The Nerfed FPU in PS5’s Zen 2 Cores

Fritzchens Fritz’s awesome die photos revealed that the Playstation 5’s Zen 2 cores spend less die area on their FPUs than their desktop cousins. Thanks to Brutus, I got to take a closer look at just how AMD got Zen 2’s FPU to drop from 0.91 to 0.59 mm². Brutus specifically acquired and gave me access to AMD’s BC-250. The BC-250 uses a harvested PS5 chip with six enabled Zen 2 cores and a very cut down GPU, and is supposed to be used for crypto mining. That means I get access to the same PS5 style Zen 2 cores, and can target them with microbenchmarks and performance counters.

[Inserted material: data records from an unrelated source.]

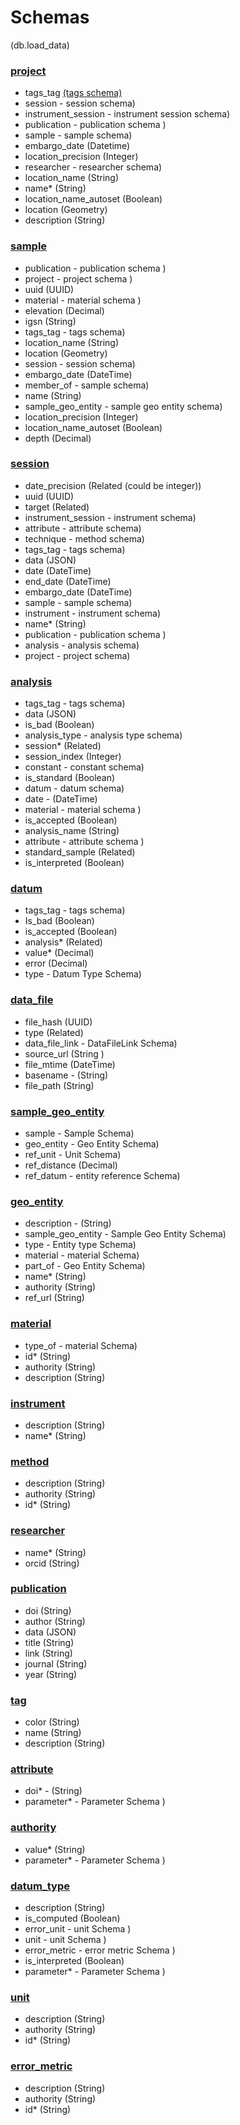 # Schemas 
(db.load_data)

### [project](project.json)
- tags_tag               [ (tags schema) ](#tag)
- session                - session schema)
- instrument_session     - instrument session schema)
- publication            - publication schema )
- sample                 - sample schema)
- embargo_date            (Datetime)
- location_precision      (Integer)
- researcher             - researcher schema)
- location_name           (String)
- name*                   (String)
- location_name_autoset   (Boolean)
- location                (Geometry)
- description             (String)


### [sample](sample.json)
- publication            - publication schema )
- project                - project schema )
- uuid                    (UUID)
- material               - material schema )
- elevation               (Decimal)
- igsn                    (String)
- tags_tag               - tags schema)
- location_name           (String)
- location                (Geometry)
- session                - session schema)
- embargo_date            (DateTime)
- member_of              - sample schema)
- name                    (String)
- sample_geo_entity      - sample geo entity schema)
- location_precision      (Integer)
- location_name_autoset   (Boolean)
- depth                   (Decimal)


### [session](session.json)
- date_precision         (Related (could be integer))
- uuid                   (UUID)
- target                 (Related)
- instrument_session     - instrument schema)
- attribute		       - attribute schema)
- technique              - method schema)
- tags_tag               - tags schema)
- data 				   (JSON)
- date		           (DateTime)
- end_date	           (DateTime)
- embargo_date             (DateTime)
- sample                 - sample schema)
- instrument             - instrument schema)
- name*                    (String)
- publication            - publication schema )
- analysis               - analysis schema)
- project                - project schema)


### [analysis](analysis.json)
- tags_tag               - tags schema)
- data 				       (JSON)
- is_bad 			       (Boolean)
- analysis_type 		   - analysis type schema)
- session*                 (Related)
- session_index 		   (Integer)
- constant	 		   - constant schema)
- is_standard 		       (Boolean)
- datum			       - datum schema)
- date		           -   (DateTime)
- material               - material schema )
- is_accepted 		       (Boolean)
- analysis_name            (String)
- attribute              - attribute schema )
- standard_sample		   (Related)
- is_interpreted 	       (Boolean)


### [datum](datum.json)
- tags_tag               - tags schema)
- Is_bad				 (Boolean)
- is_accepted 		     (Boolean)
- analysis*		         (Related)
- value* 			     (Decimal)
- error 			     (Decimal)
- type 			       - Datum Type Schema)


### [data_file](data_file.json)
- file_hash              (UUID)
- type				     (Related)
- data_file_link  	   - DataFileLink Schema)
- source_url 			 (String )
- file_mtime 			 (DateTime)
- basename 			   - (String)
- file_path 			 (String)


### [sample_geo_entity](sample_geo_entity.json)
- sample  			   - Sample Schema)
- geo_entity	 		   - Geo Entity Schema)
- ref_unit	  		   - Unit Schema)
- ref_distance		    (Decimal)
- ref_datum	 		   - entity reference Schema)


### [geo_entity](geo_entity.json)
- description 		   -  (String)
- sample_geo_entity  	   - Sample Geo Entity Schema)
- type	 			   - Entity type Schema)
- material	 		   - material Schema)
- part_of	 		       - Geo Entity Schema)
- name*	 			      (String)
- authority 			  (String)
- ref_url			      (String)


### [material](material.json)
- type_of	 		       - material Schema)
- id*	 			       (String)
- authority 			   (String)
- description			   (String)


### [instrument](instrument.json)
- description		   (String)
- name*	 			   (String)


### [method](method.json)
- description		   (String)
- authority			   (String)
- id*	 			   (String)


### [researcher](researcher.json)
- name*	 			   (String)
- orcid				   (String)


### [publication](publication.json)
- doi				   (String)
- author		 	   (String)
- data	 			   (JSON)
- title				   (String)
- link				   (String)
- journal	 		   (String)
- year	 			   (String)


### [tag](tag.json)
- color				   (String)
- name				   (String)
- description		   (String)


### [attribute](attribute.json)
- doi*				   - (String)
- parameter*			   - Parameter Schema )


### [authority](authority.json)
- value*				   (String)
- parameter*			   - Parameter Schema )


### [datum_type](datum_type.json)
- description			   (String)
- is_computed			   (Boolean)
- error_unit			   - unit Schema )
- unit				   - unit Schema )
- error_metric		   - error metric Schema )
- is_interpreted		   (Boolean)
- parameter*			   - Parameter Schema )


### [unit](unit.json)
- description			   (String)
- authority			       (String)
- id*				       (String)


### [error_metric](error_metric.json)
- description		    (String)
- authority			    (String)
- id*				    (String)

For this article, I’ll be referring to the BC-250’s Zen 2 cores as PS5 Zen 2 cores. It’s a lot easier to say PS5.

Overview

The FPU on the PS5’s Zen 2 cores occupies the same width along the short side of the core, but look very compressed on the other axis. There’s a lot less blank area, and less area looks allocated to the execution units on either side too.

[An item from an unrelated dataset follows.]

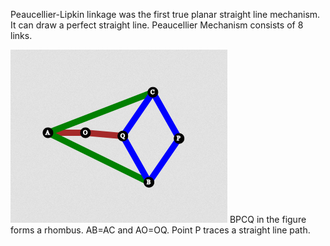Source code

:Peaucellier-Lipkin linkage was the first true planar straight line mechanism. It can draw a perfect straight line. Peaucellier Mechanism consists of 8 links.

![img](./images/exp17T.PNG)
BPCQ in the figure forms a rhombus. AB=AC and AO=OQ. Point P traces a straight line path.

Images from Fritzchens Fritz at https://www.flickr.com/photos/130561288@N04/50979269043 and https://www.flickr.com/photos/130561288@N04/50979268988

But AMD didn’t get this area reduction for free. Instead, they cut down the FP pipes and eliminated some duplicate FP/vector execution units. Zen 2 nominally has a quad port FPU, with ports named FP0, FP1, FP2, and FP3. On the PS5, FP3 has been deleted. FP2 is relegated to only handling FP/vector stores, with all of its math execution units removed or moved to FP0/FP1. Long story short, AMD did this:

Figured out through microbenchmarking and performance monitoring events

With those changes, the PS5’s Zen 2 cores effectively have a dual port FPU with the ability to co-issue stores. But the execution units weren’t the only things to shrink in Fritzchens Fritz’s images. The register file in the center is visibly changed as well. While it’s divided into the same number of blocks, the blocks are both closer together and smaller.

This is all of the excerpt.